(SOURCE INFORMATION Opens)
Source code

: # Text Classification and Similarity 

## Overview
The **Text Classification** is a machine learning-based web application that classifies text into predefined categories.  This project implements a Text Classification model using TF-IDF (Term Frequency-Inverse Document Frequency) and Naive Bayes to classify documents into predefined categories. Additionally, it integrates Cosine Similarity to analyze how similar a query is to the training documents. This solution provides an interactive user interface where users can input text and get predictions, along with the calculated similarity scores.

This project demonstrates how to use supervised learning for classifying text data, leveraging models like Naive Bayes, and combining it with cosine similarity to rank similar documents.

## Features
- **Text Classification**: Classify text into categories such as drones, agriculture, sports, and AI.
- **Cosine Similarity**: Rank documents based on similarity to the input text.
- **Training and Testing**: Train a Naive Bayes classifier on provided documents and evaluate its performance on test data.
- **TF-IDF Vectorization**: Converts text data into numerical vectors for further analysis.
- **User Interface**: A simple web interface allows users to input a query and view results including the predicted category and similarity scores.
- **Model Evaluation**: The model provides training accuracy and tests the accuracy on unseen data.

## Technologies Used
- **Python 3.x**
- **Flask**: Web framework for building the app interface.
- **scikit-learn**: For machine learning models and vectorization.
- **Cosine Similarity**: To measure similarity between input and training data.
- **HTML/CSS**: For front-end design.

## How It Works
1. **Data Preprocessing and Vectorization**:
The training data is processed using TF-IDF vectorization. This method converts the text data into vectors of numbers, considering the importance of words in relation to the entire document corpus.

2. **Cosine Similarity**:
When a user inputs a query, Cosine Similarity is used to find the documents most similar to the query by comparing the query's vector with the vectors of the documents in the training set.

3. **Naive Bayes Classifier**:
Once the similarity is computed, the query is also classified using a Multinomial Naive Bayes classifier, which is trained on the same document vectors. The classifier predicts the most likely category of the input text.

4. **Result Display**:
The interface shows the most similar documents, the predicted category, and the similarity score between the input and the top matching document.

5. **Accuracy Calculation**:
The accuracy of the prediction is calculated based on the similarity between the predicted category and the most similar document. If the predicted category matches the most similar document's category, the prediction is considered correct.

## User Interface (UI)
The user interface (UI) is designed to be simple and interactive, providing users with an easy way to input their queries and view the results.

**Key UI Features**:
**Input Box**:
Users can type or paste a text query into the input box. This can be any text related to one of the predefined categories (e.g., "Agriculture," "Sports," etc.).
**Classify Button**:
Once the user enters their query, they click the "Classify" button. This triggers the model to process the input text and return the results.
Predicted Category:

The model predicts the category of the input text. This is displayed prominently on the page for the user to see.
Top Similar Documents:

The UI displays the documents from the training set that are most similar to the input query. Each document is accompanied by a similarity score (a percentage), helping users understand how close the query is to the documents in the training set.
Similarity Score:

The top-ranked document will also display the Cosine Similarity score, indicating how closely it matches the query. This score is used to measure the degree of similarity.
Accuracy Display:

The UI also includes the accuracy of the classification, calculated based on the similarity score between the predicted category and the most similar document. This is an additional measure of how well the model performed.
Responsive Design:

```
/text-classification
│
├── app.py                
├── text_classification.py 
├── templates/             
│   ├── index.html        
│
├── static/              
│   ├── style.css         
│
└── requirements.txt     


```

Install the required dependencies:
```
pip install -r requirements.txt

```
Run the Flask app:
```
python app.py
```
(SOURCE INFORMATION Closes)
In the listing above, find the line holding "1. **Data Preprocessing" and the line holding "3. **Naive Bayes", then output those two lines and every line between them exactly.

SOLUTION TO THIS EXERCISE
1. **Data Preprocessing and Vectorization**:
The training data is processed using TF-IDF vectorization. This method converts the text data into vectors of numbers, considering the importance of words in relation to the entire document corpus.

2. **Cosine Similarity**:
When a user inputs a query, Cosine Similarity is used to find the documents most similar to the query by comparing the query's vector with the vectors of the documents in the training set.

3. **Naive Bayes Classifier**:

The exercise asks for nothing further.